TASK DESCRIPTION: Wherever the word "objects" appears in the entries, copy the whole line.

INFORMATION SUPPLIED:
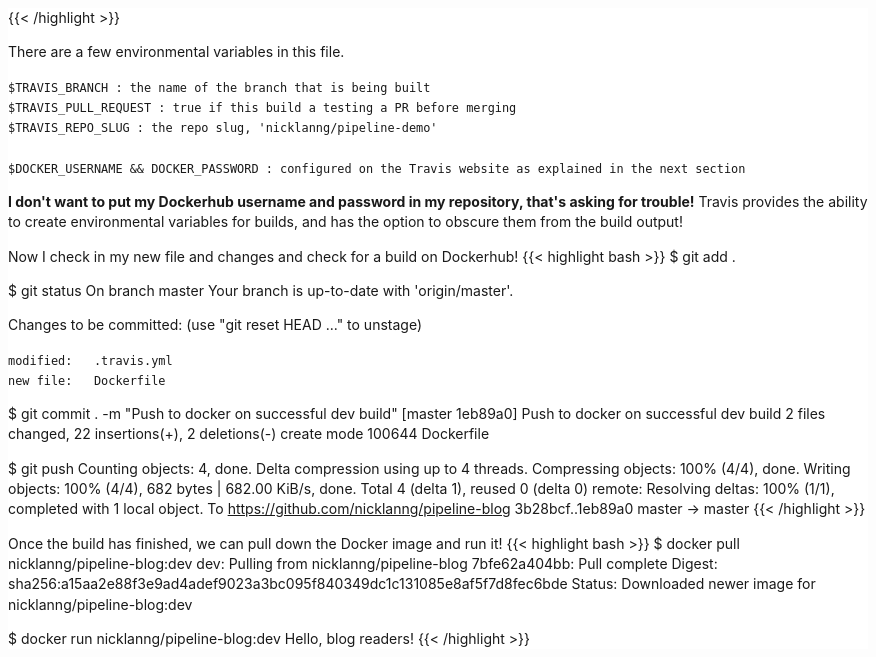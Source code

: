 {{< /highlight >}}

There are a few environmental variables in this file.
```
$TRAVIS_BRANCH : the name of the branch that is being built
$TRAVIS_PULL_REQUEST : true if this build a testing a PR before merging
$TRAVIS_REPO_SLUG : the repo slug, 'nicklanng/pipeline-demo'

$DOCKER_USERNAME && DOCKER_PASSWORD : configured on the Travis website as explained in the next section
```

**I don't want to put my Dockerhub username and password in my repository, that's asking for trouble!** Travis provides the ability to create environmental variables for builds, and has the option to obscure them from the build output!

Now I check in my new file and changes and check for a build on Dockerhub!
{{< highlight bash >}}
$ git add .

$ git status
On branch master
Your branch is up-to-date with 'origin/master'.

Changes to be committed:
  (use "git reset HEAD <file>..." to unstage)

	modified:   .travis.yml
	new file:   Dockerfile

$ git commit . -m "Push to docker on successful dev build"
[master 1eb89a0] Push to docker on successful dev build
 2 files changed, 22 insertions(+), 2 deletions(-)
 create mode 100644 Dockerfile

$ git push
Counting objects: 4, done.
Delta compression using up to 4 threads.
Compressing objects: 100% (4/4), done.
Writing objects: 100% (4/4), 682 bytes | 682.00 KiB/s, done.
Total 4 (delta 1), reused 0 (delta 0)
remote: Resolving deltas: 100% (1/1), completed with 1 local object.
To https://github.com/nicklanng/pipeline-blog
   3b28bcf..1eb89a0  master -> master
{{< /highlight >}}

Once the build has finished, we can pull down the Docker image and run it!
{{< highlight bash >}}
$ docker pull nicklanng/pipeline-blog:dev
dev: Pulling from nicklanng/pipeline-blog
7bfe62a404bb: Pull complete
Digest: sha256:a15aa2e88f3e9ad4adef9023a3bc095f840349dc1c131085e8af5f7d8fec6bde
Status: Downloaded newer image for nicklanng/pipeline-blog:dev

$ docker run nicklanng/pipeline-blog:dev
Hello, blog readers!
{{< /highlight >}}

--

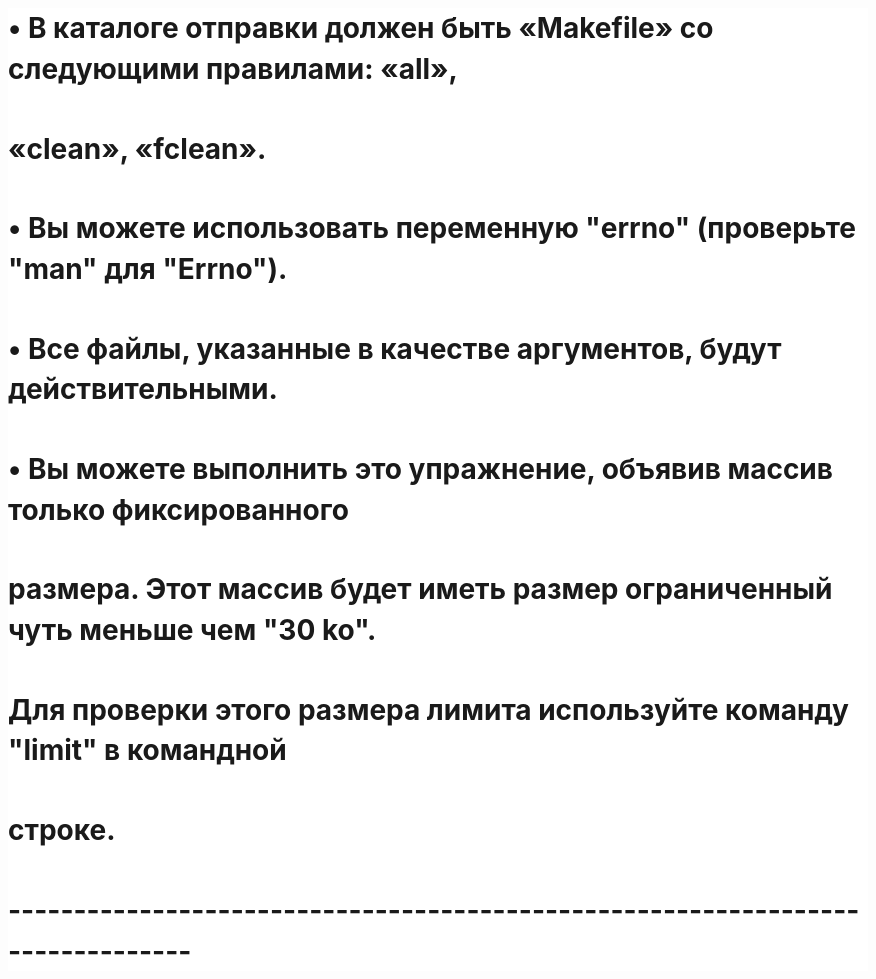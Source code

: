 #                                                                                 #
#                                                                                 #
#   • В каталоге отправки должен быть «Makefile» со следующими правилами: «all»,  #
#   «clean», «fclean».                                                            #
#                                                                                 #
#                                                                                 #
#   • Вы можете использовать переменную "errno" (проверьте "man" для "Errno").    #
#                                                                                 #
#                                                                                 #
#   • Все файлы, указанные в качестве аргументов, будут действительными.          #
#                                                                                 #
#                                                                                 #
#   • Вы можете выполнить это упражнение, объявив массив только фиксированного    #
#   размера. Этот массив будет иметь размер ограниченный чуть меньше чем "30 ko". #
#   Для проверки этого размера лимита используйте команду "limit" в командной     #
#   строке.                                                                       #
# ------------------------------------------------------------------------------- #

RESPONSE TO THIS EXERCISE:
Counting objects: 4, done.
Compressing objects: 100% (4/4), done.
Writing objects: 100% (4/4), 682 bytes | 682.00 KiB/s, done.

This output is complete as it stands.